§ Activity
Exactly the lines from the one that holds "score of Title" to the end of the data below: retype these and nothing else.

§ Entries shown
╭──
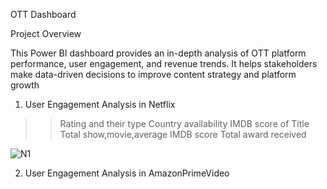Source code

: OTT Dashboard

Project Overview

This Power BI dashboard provides an in-depth analysis of OTT platform performance, user engagement, and revenue trends. It helps stakeholders make data-driven decisions to improve content strategy and platform growth
1. User Engagement Analysis in Netflix
  >> Rating and their type
  >> Country availability
  >> IMDB score of Title 
  >> Total show,movie,average IMDB score
  >> Total award received

![N1](https://github.com/user-attachments/assets/27e4e123-171a-4fa9-bff4-505656e9f1da)

2. User Engagement Analysis in AmazonPrimeVideo
  >>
╰──
§ Answer space
  >> IMDB score of Title 
  >> Total show,movie,average IMDB score
  >> Total award received

![N1](https://github.com/user-attachments/assets/27e4e123-171a-4fa9-bff4-505656e9f1da)

2. User Engagement Analysis in AmazonPrimeVideo
  >>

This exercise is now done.